All reduction operations can be done matrix-wise,
\link DenseBase::colwise() column-wise \endlink or
\link DenseBase::rowwise() row-wise \endlink. Usage example:
<table class="manual">
<tr><td rowspan="3" style="border-right-style:dashed;vertical-align:middle">\code
5 3 1
mat = 2 7 8
9 4 6 \endcode
</td> <td>\code mat.minCoeff(); \endcode</td><td>\code 1 \endcode</td></tr>
<tr class="alt"><td>\code mat.colwise().minCoeff(); \endcode</td><td>\code 2 3 1 \endcode</td></tr>
<tr style="vertical-align:middle"><td>\code mat.rowwise().minCoeff(); \endcode</td><td>\code
1
2
4
\endcode</td></tr>
</table>
Special versions of \link DenseBase::minCoeff(IndexType*,IndexType*) const minCoeff \endlink and \link DenseBase::maxCoeff(IndexType*,IndexType*) const maxCoeff \endlink:
\code
int i, j;
s = vector.minCoeff(&i); // s == vector[i]
s = matrix.maxCoeff(&i, &j); // s == matrix(i,j)
\endcode
Typical use cases of all() and any():
\code
if((array1 > 0).all()) ... // if all coefficients of array1 are greater than 0 ...

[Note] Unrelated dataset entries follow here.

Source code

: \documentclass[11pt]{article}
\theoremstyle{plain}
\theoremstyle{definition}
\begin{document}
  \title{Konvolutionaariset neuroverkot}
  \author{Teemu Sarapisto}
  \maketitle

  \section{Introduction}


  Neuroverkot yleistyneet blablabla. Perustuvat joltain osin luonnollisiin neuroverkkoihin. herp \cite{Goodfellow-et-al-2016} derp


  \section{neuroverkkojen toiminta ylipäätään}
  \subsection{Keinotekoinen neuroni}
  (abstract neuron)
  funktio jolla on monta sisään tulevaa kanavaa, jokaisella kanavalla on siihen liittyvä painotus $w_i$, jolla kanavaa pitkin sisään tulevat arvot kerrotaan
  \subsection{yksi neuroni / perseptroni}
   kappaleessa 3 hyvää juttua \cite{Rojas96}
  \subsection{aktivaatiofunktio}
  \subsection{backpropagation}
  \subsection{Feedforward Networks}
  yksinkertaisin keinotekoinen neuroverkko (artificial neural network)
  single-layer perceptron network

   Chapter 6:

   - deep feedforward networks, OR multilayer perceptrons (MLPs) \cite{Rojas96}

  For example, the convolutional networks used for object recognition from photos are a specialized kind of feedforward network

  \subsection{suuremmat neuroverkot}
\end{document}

if((array1 < array2).any()) ... // if there exist a pair i,j such that array1(i,j) < array2(i,j) ...
\endcode
<a href="#" class="top">top</a>\section QuickRef_Blocks Sub-matrices
Read-write access to a \link DenseBase::col(Index) column \endlink
or a \link DenseBase::row(Index) row \endlink of a matrix (or array):
\code
mat1.row(i) = mat2.col(j);
mat1.col(j1).swap(mat1.col(j2));
\endcode
Read-write access to sub-vectors:
<table class="manual">
<tr>
<th>Default versions</th>
<th>Optimized versions when the size \n is known at compile time</th></tr>
<th></th>
<tr><td>\code vec1.head(n)\endcode</td><td>\code vec1.head<n>()\endcode</td><td>the first \c n coeffs </td></tr>
<tr><td>\code vec1.tail(n)\endcode</td><td>\code vec1.tail<n>()\endcode</td><td>the last \c n coeffs </td></tr>
<tr><td>\code vec1.segment(pos,n)\endcode</td><td>\code vec1.segment<n>(pos)\endcode</td>
<td>the \c n coeffs in the \n range [\c pos : \c pos + \c n - 1]</td></tr>
<tr class="alt"><td colspan="3">
Read-write access to sub-matrices:</td></tr>
<tr>
<td>\code mat1.block(i,j,rows,cols)\endcode
\link DenseBase::block(Index,Index,Index,Index) (more) \endlink</td>
<td>\code mat1.block<rows,cols>(i,j)\endcode
\link DenseBase::block(Index,Index) (more) \endlink</td>
<td>the \c rows x \c cols sub-matrix \n starting from position (\c i,\c j)</td></tr>
<tr><td>\code
mat1.topLeftCorner(rows,cols)
mat1.topRightCorner(rows,cols)
mat1.bottomLeftCorner(rows,cols)
mat1.bottomRightCorner(rows,cols)\endcode
<td>\code
mat1.topLeftCorner<rows,cols>()
mat1.topRightCorner<rows,cols>()
mat1.bottomLeftCorner<rows,cols>()
mat1.bottomRightCorner<rows,cols>()\endcode
<td>the \c rows x \c cols sub-matrix \n taken in one of the four corners</td></tr>
<tr><td>\code
mat1.topRows(rows)
mat1.bottomRows(rows)
mat1.leftCols(cols)
mat1.rightCols(cols)\endcode
<td>\code
mat1.topRows<rows>()
mat1.bottomRows<rows>()
mat1.leftCols<cols>()
mat1.rightCols<cols>()\endcode
<td>specialized versions of block() \n when the block fit two corners</td></tr>
</table>
<a href="#" class="top">top</a>\section QuickRef_Misc Miscellaneous operations
\subsection QuickRef_Reverse Reverse
Vectors, rows, and/or columns of a matrix can be reversed (see DenseBase::reverse(), DenseBase::reverseInPlace(), VectorwiseOp::reverse()).
\code
vec.reverse() mat.colwise().reverse() mat.rowwise().reverse()
vec.reverseInPlace()
\endcode
\subsection QuickRef_Replicate Replicate
Vectors, matrices, rows, and/or columns can be replicated in any direction (see DenseBase::replicate(), VectorwiseOp::replicate())
\code
vec.replicate(times) vec.replicate<Times>
mat.replicate(vertical_times, horizontal_times) mat.replicate<VerticalTimes, HorizontalTimes>()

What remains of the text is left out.